"""

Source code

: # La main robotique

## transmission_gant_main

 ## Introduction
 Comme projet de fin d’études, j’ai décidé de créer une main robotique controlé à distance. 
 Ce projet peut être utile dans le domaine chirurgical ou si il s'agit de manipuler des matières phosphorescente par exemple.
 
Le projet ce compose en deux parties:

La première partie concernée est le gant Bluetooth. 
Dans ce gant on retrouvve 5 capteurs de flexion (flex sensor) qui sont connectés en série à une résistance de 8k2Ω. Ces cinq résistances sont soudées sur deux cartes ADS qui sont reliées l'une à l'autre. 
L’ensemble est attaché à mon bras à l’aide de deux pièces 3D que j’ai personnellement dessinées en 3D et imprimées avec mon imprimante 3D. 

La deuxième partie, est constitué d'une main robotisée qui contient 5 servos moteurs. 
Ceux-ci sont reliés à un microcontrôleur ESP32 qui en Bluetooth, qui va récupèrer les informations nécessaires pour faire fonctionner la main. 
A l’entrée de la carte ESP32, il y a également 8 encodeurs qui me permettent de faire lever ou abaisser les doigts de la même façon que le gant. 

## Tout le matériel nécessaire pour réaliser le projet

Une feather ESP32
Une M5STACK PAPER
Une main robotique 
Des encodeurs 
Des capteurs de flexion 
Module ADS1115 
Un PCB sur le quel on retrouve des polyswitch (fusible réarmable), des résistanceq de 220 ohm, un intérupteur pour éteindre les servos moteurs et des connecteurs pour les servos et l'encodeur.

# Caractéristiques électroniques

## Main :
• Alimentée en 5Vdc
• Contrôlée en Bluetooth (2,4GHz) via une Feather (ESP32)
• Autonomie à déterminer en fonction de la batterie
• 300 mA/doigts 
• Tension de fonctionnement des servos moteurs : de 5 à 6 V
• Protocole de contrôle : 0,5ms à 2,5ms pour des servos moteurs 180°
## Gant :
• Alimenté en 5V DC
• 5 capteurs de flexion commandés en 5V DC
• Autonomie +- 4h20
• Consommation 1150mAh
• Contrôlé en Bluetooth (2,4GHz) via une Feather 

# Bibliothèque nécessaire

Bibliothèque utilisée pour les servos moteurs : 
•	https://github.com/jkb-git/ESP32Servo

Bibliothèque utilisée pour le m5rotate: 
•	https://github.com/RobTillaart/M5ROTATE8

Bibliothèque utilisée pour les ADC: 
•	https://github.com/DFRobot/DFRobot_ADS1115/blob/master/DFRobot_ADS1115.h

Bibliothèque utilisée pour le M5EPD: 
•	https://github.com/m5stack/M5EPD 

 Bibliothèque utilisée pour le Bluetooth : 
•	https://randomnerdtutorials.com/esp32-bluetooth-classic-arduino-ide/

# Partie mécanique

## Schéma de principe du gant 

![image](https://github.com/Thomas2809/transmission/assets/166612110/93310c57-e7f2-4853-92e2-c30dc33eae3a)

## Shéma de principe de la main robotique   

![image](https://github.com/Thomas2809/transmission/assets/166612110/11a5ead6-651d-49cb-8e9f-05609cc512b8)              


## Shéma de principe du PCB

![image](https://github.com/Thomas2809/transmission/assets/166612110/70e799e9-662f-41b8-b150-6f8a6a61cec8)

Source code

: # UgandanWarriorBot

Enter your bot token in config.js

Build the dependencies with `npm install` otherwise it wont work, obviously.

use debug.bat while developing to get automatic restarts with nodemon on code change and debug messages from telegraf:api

"""

All of the data shown above should be printed exactly as given.

▶ _TASK RESULT_:
Source code

: # La main robotique

## transmission_gant_main

 ## Introduction
 Comme projet de fin d’études, j’ai décidé de créer une main robotique controlé à distance. 
 Ce projet peut être utile dans le domaine chirurgical ou si il s'agit de manipuler des matières phosphorescente par exemple.
 
Le projet ce compose en deux parties:

La première partie concernée est le gant Bluetooth. 
Dans ce gant on retrouvve 5 capteurs de flexion (flex sensor) qui sont connectés en série à une résistance de 8k2Ω. Ces cinq résistances sont soudées sur deux cartes ADS qui sont reliées l'une à l'autre. 
L’ensemble est attaché à mon bras à l’aide de deux pièces 3D que j’ai personnellement dessinées en 3D et imprimées avec mon imprimante 3D. 

La deuxième partie, est constitué d'une main robotisée qui contient 5 servos moteurs. 
Ceux-ci sont reliés à un microcontrôleur ESP32 qui en Bluetooth, qui va récupèrer les informations nécessaires pour faire fonctionner la main. 
A l’entrée de la carte ESP32, il y a également 8 encodeurs qui me permettent de faire lever ou abaisser les doigts de la même façon que le gant. 

## Tout le matériel nécessaire pour réaliser le projet

Une feather ESP32
Une M5STACK PAPER
Une main robotique 
Des encodeurs 
Des capteurs de flexion 
Module ADS1115 
Un PCB sur le quel on retrouve des polyswitch (fusible réarmable), des résistanceq de 220 ohm, un intérupteur pour éteindre les servos moteurs et des connecteurs pour les servos et l'encodeur.

# Caractéristiques électroniques

## Main :
• Alimentée en 5Vdc
• Contrôlée en Bluetooth (2,4GHz) via une Feather (ESP32)
• Autonomie à déterminer en fonction de la batterie
• 300 mA/doigts 
• Tension de fonctionnement des servos moteurs : de 5 à 6 V
• Protocole de contrôle : 0,5ms à 2,5ms pour des servos moteurs 180°
## Gant :
• Alimenté en 5V DC
• 5 capteurs de flexion commandés en 5V DC
• Autonomie +- 4h20
• Consommation 1150mAh
• Contrôlé en Bluetooth (2,4GHz) via une Feather 

# Bibliothèque nécessaire

Bibliothèque utilisée pour les servos moteurs : 
•	https://github.com/jkb-git/ESP32Servo

Bibliothèque utilisée pour le m5rotate: 
•	https://github.com/RobTillaart/M5ROTATE8

Bibliothèque utilisée pour les ADC: 
•	https://github.com/DFRobot/DFRobot_ADS1115/blob/master/DFRobot_ADS1115.h

Bibliothèque utilisée pour le M5EPD: 
•	https://github.com/m5stack/M5EPD 

 Bibliothèque utilisée pour le Bluetooth : 
•	https://randomnerdtutorials.com/esp32-bluetooth-classic-arduino-ide/

# Partie mécanique

## Schéma de principe du gant 

![image](https://github.com/Thomas2809/transmission/assets/166612110/93310c57-e7f2-4853-92e2-c30dc33eae3a)

## Shéma de principe de la main robotique   

![image](https://github.com/Thomas2809/transmission/assets/166612110/11a5ead6-651d-49cb-8e9f-05609cc512b8)              


## Shéma de principe du PCB

![image](https://github.com/Thomas2809/transmission/assets/166612110/70e799e9-662f-41b8-b150-6f8a6a61cec8)

Source code

: # UgandanWarriorBot

Enter your bot token in config.js

Build the dependencies with `npm install` otherwise it wont work, obviously.

use debug.bat while developing to get automatic restarts with nodemon on code change and debug messages from telegraf:api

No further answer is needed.